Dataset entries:
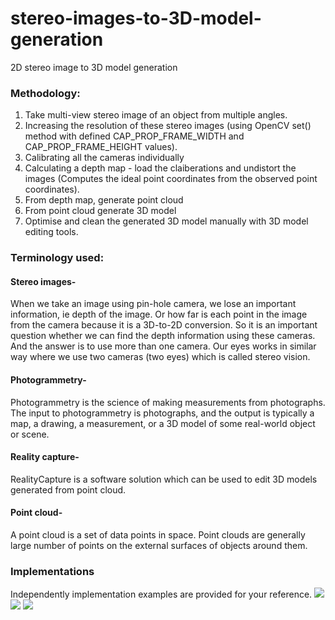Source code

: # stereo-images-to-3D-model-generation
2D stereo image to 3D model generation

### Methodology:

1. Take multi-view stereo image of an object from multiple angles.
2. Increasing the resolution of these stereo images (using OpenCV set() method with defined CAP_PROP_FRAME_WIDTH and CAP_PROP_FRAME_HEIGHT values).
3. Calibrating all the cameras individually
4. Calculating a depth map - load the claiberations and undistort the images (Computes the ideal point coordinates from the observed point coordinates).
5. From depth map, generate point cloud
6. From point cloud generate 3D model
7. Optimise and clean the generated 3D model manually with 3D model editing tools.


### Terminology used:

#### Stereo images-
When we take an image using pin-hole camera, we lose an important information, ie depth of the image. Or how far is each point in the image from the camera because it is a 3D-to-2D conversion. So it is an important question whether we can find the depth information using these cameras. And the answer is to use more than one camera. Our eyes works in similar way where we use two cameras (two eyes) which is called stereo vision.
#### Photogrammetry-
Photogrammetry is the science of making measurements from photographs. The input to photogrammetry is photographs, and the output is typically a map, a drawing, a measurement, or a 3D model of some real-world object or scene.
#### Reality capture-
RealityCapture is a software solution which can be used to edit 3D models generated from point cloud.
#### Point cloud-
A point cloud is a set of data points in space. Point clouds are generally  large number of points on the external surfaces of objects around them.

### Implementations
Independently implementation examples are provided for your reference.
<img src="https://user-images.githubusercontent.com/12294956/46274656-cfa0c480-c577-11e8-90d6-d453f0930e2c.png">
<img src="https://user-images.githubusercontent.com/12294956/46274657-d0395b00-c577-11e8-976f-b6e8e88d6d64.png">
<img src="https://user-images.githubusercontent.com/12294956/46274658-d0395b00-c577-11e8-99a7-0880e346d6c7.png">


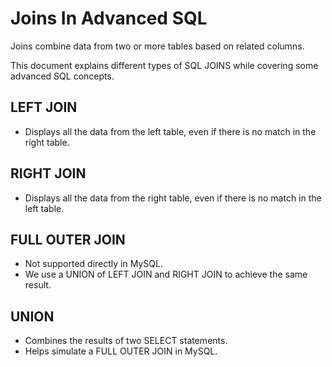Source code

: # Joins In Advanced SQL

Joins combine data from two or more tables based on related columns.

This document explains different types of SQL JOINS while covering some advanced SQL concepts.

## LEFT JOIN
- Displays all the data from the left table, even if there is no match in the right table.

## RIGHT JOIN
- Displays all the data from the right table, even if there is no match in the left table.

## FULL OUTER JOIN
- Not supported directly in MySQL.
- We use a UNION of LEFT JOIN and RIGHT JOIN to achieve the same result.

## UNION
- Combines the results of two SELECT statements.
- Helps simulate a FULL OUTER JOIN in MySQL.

→ **Task details**: Reproduce exactly, with nothing added, the lines from the one that contains "- Displays all the data from the left" to the end of the data.

→ **Written answer**:
- Displays all the data from the left table, even if there is no match in the right table.

## RIGHT JOIN
- Displays all the data from the right table, even if there is no match in the left table.

## FULL OUTER JOIN
- Not supported directly in MySQL.
- We use a UNION of LEFT JOIN and RIGHT JOIN to achieve the same result.

## UNION
- Combines the results of two SELECT statements.
- Helps simulate a FULL OUTER JOIN in MySQL.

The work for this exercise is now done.